[Asterisk-Users] Re: VoIP SPAM, what's next ?

[Soren Rathje]

John Todd wrote:
> At 10:09 PM +0200 on 8/10/04, Soren Rathje wrote:
>> John Todd wrote:
>>>  At 7:14 PM +0200 on 8/10/04, Soren Rathje wrote:
>>>>  Gang,
>>>> 
>> [snip]
>>>> 
>>>>  /Soren
>>>> 
>>>>  It is the mark of an educated mind to be able to entertain a
>>>>  thought without accepting it.
>>>>  - Aristotle
>>> 
>> 
>> Ok, so we moved here from *-dev, no problem... ;-)
>> 
>>  > VOIP Spam is actually pretty trivial to take care of, if only the
>>>  manufacturers would wise up.  We're in the same place we were with
>>>  SMTP about twelve years ago.  I'm sure we'll see a slew of patents
>>>  and chest-pounding by people with obvious or trivial solutions -
>>>  welcome to the New WIPO World.
>>> 
>>>  The solution is simple: "End devices should have the option to only
>>>  accept authenticated requests."
>> 
>> If IP Telephony is supposed to "grow up"/mature into a technology
>> that will replace TDM over time, this is not an option unless you
>> are building whitelists of gigantic proportions...
>> 
> 
> You're jumping to an overly broad conclusion that whitelists must be
> created to contain the whole world.   I'm saying that I don't know
> the combination that will best serve the purpose: whitelists,
> blacklists, chains of trust, PKI, whatever.  I _do_ know that if my
> phone keeps accepting calls from everyone without using _any_ method
> of authentication, that we can't even debate what method is best or
> worst, because the calls will just pour in through the unprotected
> last device in the path.
> 
>>  > That's pretty simple, but that is the key to the whole solution.
>>>  However, most end devices will blindly accept any call that they're
>>>  given, so long as the destination number is correct.  I've seen a
>>>  few phones (Polycom is the only one that comes to mind) which will
>>>  challenge INVITEs.  SIP devices are pretty smart, but I don't think
>>>  they're capable of being "totally" smart.  The proxy in the middle
>>>  will have to retain some intelligence and reference some type of
>>>  permissions model or database to allow calls through or not.  I
>>>  trust that industry (and quasi-industry, like Asterisk)
>>>  programmers will come up with dozens of ways of intercepting and
>>>  thrashing unsolicited phone call, so long as there is no back door
>>>  that the spammer can sleaze through to get right to the desktop.
>> 
>> It challenges the concept of e164.arpa.
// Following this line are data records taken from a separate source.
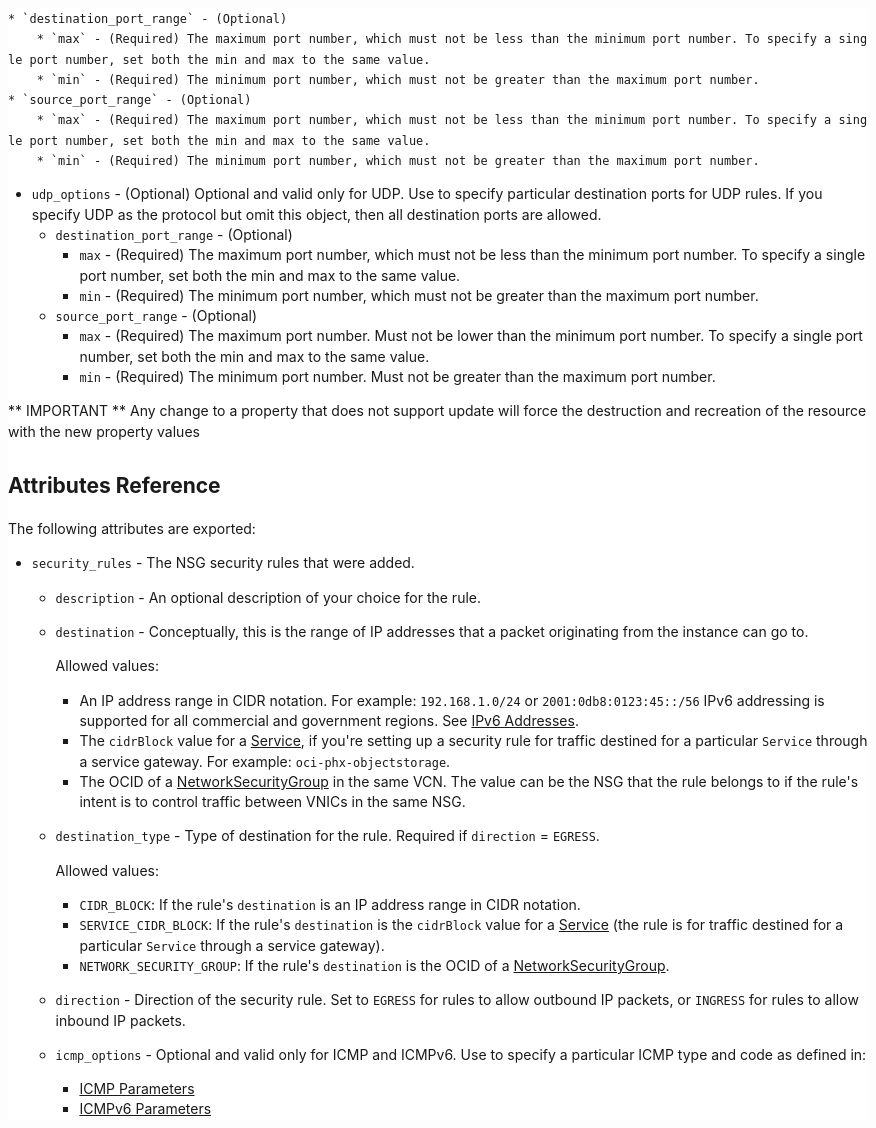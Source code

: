     * `destination_port_range` - (Optional) 
        * `max` - (Required) The maximum port number, which must not be less than the minimum port number. To specify a single port number, set both the min and max to the same value. 
        * `min` - (Required) The minimum port number, which must not be greater than the maximum port number. 
    * `source_port_range` - (Optional) 
        * `max` - (Required) The maximum port number, which must not be less than the minimum port number. To specify a single port number, set both the min and max to the same value. 
        * `min` - (Required) The minimum port number, which must not be greater than the maximum port number. 
* `udp_options` - (Optional) Optional and valid only for UDP. Use to specify particular destination ports for UDP rules. If you specify UDP as the protocol but omit this object, then all destination ports are allowed. 
    * `destination_port_range` - (Optional) 
        * `max` - (Required) The maximum port number, which must not be less than the minimum port number. To specify a single port number, set both the min and max to the same value. 
        * `min` - (Required) The minimum port number, which must not be greater than the maximum port number. 
    * `source_port_range` - (Optional) 
        * `max` - (Required) The maximum port number. Must not be lower than the minimum port number. To specify a single port number, set both the min and max to the same value. 
        * `min` - (Required) The minimum port number. Must not be greater than the maximum port number.

** IMPORTANT **
Any change to a property that does not support update will force the destruction and recreation of the resource with the new property values

## Attributes Reference

The following attributes are exported:

* `security_rules` - The NSG security rules that were added.
	* `description` - An optional description of your choice for the rule. 
	* `destination` - Conceptually, this is the range of IP addresses that a packet originating from the instance can go to.

		Allowed values:
		* An IP address range in CIDR notation. For example: `192.168.1.0/24` or `2001:0db8:0123:45::/56` IPv6 addressing is supported for all commercial and government regions. See [IPv6 Addresses](https://docs.cloud.oracle.com/iaas/Content/Network/Concepts/ipv6.htm).
		* The `cidrBlock` value for a [Service](https://docs.cloud.oracle.com/iaas/api/#/en/iaas/latest/Service/), if you're setting up a security rule for traffic destined for a particular `Service` through a service gateway. For example: `oci-phx-objectstorage`.
		* The OCID of a [NetworkSecurityGroup](https://docs.cloud.oracle.com/iaas/api/#/en/iaas/latest/NetworkSecurityGroup/) in the same VCN. The value can be the NSG that the rule belongs to if the rule's intent is to control traffic between VNICs in the same NSG. 
	* `destination_type` - Type of destination for the rule. Required if `direction` = `EGRESS`.

		Allowed values:
		* `CIDR_BLOCK`: If the rule's `destination` is an IP address range in CIDR notation.
		* `SERVICE_CIDR_BLOCK`: If the rule's `destination` is the `cidrBlock` value for a [Service](https://docs.cloud.oracle.com/iaas/api/#/en/iaas/latest/Service/) (the rule is for traffic destined for a particular `Service` through a service gateway).
		* `NETWORK_SECURITY_GROUP`: If the rule's `destination` is the OCID of a [NetworkSecurityGroup](https://docs.cloud.oracle.com/iaas/api/#/en/iaas/latest/NetworkSecurityGroup/). 
	* `direction` - Direction of the security rule. Set to `EGRESS` for rules to allow outbound IP packets, or `INGRESS` for rules to allow inbound IP packets. 
	* `icmp_options` - Optional and valid only for ICMP and ICMPv6. Use to specify a particular ICMP type and code as defined in:
		* [ICMP Parameters](http://www.iana.org/assignments/icmp-parameters/icmp-parameters.xhtml)
		* [ICMPv6 Parameters](https://www.iana.org/assignments/icmpv6-parameters/icmpv6-parameters.xhtml)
Eh.. The above line was supposed to go in a reply to someone else.. *embarrased*

What I meant to say (write) was that I agree with you but that would mean that P2P VoIP is no longer an option unless the same logic is introduced into UA's.

Oh shute, the reply went to a completely different list...

> 
> I do not agree with that at all.  You're putting words into the
> mouths of the users of the service.  Not everyone wants their phone
> on the open Internet; most people don't, actually (regardless of
> opinions on this list.)  If the "do not call" database of standard
> telephony in the USA is any reflection of typical opinion on how
> telephony should be regulated from unrestricted inbound calling, I
> would say that most people will be overjoyed to have their calls
> filtered by an intelligent proxy in the future, so long as they have
> control of the process.  I suspect that my SIP device will not have
> much say in this future world of authentication, other than taking
> it's marching orders only from authenticated sources, and perhaps
> having some features to allow me to (during/post call DTMF, or
> screen-based, or voice commands, or whatever) add a caller to a
> whitelist or blacklist.
> 

I guess that callers originating from China (an example) do not really care about the american DNC database nor do they have access to it.

VoIP have no borders between countries or carriers. I can call you from Denmark and have a direct connection, would you require me to do a lookup in the US DNC before calling you?? I have no law here that says I must do that. Sure it would be a polite thing to do, but if I were a spammer I couldn't care less.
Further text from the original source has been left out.